--- START ---
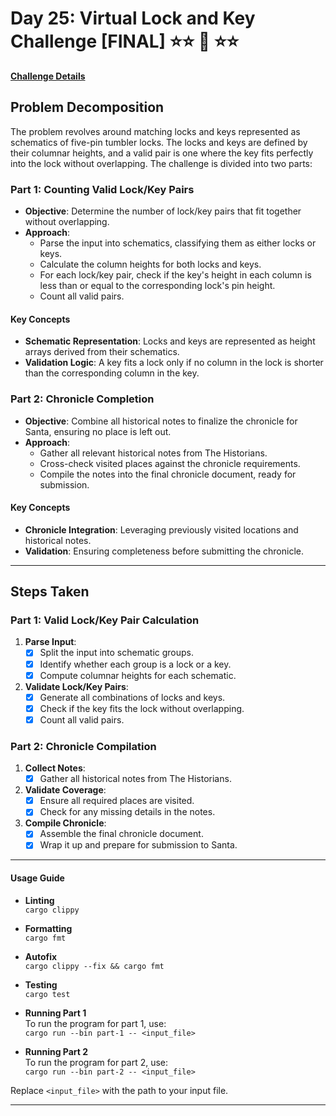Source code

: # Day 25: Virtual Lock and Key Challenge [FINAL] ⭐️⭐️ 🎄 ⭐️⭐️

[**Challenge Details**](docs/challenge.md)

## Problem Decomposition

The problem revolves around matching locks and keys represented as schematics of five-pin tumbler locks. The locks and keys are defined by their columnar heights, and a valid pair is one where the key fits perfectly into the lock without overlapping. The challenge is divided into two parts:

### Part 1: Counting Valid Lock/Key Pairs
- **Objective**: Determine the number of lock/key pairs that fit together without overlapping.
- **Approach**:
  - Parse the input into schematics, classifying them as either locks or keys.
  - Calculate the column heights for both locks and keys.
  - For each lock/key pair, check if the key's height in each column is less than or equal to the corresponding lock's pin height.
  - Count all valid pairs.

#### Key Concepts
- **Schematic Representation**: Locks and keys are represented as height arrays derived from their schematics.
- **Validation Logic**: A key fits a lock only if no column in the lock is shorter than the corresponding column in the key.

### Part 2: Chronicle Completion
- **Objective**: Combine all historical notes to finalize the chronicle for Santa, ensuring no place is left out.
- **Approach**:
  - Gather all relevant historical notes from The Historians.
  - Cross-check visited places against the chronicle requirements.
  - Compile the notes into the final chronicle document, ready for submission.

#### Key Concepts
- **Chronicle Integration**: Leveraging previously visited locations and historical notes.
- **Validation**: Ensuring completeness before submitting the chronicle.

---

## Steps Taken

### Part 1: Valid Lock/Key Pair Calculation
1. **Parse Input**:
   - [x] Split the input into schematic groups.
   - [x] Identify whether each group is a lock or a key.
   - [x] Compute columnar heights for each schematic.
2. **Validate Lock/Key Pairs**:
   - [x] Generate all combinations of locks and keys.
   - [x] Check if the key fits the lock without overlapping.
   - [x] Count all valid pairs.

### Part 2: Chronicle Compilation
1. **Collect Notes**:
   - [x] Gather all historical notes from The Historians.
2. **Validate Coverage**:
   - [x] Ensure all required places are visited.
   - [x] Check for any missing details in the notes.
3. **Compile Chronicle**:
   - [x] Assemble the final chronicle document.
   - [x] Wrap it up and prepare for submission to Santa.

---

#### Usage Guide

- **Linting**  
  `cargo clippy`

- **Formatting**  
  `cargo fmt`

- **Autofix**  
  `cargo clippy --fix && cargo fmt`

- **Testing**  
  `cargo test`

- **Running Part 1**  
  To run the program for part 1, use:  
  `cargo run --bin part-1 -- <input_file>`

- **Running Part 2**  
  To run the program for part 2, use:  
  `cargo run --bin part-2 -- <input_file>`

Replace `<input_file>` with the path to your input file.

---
--- END ---
--- START ---
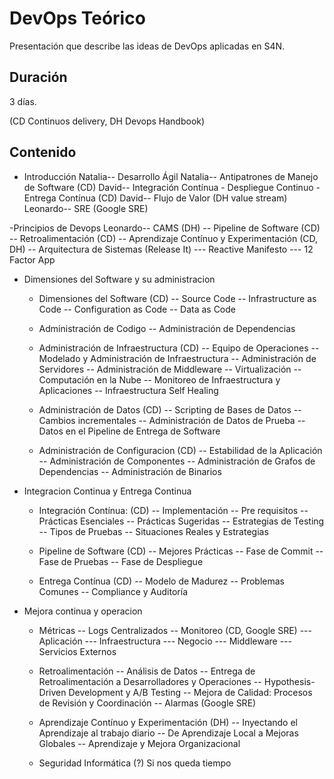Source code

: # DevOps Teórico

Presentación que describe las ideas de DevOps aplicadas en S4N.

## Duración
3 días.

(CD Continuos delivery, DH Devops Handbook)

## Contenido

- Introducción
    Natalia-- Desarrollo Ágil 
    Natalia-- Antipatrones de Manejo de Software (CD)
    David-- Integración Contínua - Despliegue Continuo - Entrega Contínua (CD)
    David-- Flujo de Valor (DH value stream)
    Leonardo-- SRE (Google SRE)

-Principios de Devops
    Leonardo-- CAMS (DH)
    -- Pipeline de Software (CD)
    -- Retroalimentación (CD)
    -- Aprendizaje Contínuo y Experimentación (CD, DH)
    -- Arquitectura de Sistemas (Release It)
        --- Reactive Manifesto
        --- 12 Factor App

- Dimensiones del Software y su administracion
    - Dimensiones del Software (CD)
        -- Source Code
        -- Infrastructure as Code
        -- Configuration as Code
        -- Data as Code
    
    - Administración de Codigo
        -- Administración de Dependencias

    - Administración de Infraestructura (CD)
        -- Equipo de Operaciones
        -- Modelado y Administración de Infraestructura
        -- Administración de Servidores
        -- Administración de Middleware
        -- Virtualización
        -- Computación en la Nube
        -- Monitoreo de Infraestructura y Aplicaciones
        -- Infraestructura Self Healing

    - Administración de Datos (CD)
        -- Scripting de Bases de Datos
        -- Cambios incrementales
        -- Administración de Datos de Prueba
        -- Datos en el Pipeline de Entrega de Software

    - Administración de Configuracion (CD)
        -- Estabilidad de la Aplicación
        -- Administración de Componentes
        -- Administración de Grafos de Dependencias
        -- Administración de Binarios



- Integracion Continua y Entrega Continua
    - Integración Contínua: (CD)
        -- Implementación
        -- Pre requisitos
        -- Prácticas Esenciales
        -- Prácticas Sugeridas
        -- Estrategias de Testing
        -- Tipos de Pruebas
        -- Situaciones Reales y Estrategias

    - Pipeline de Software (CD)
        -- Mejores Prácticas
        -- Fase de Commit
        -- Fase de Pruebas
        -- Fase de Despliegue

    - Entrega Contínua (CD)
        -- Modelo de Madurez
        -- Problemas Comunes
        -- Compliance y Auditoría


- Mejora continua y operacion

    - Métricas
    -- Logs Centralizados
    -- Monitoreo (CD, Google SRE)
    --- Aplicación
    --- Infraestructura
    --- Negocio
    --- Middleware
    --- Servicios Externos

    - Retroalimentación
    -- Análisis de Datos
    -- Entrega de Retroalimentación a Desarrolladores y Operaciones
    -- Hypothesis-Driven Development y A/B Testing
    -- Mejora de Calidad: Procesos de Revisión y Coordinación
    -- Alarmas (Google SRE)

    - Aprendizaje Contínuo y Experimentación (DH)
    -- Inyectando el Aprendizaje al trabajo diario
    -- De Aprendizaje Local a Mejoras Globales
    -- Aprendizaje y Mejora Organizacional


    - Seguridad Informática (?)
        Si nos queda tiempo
--- END ---
--- START ---
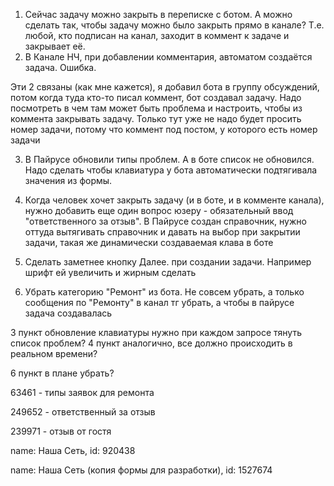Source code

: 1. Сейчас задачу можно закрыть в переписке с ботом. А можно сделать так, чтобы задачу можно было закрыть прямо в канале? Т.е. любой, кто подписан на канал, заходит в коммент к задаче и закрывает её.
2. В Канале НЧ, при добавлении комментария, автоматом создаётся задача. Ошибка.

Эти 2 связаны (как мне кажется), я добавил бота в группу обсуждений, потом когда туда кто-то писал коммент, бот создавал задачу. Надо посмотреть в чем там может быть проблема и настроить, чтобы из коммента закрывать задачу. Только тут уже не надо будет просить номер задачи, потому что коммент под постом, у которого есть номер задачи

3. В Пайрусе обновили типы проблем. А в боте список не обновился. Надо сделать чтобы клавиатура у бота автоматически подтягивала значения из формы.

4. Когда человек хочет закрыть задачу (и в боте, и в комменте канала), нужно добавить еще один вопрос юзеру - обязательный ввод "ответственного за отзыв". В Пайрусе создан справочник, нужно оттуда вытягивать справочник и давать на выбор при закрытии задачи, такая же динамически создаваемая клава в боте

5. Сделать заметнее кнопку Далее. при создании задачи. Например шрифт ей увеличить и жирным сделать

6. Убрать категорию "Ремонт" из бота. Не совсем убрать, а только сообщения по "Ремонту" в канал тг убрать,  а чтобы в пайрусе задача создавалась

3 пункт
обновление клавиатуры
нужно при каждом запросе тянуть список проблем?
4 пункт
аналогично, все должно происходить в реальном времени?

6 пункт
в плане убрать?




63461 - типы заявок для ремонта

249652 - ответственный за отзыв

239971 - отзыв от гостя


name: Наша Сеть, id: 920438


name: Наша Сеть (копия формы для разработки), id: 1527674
--- END ---
* _Problem details_
Write down how many lines in this listing contain the word "fits"; the number is the whole answer.

* _Written solution_
3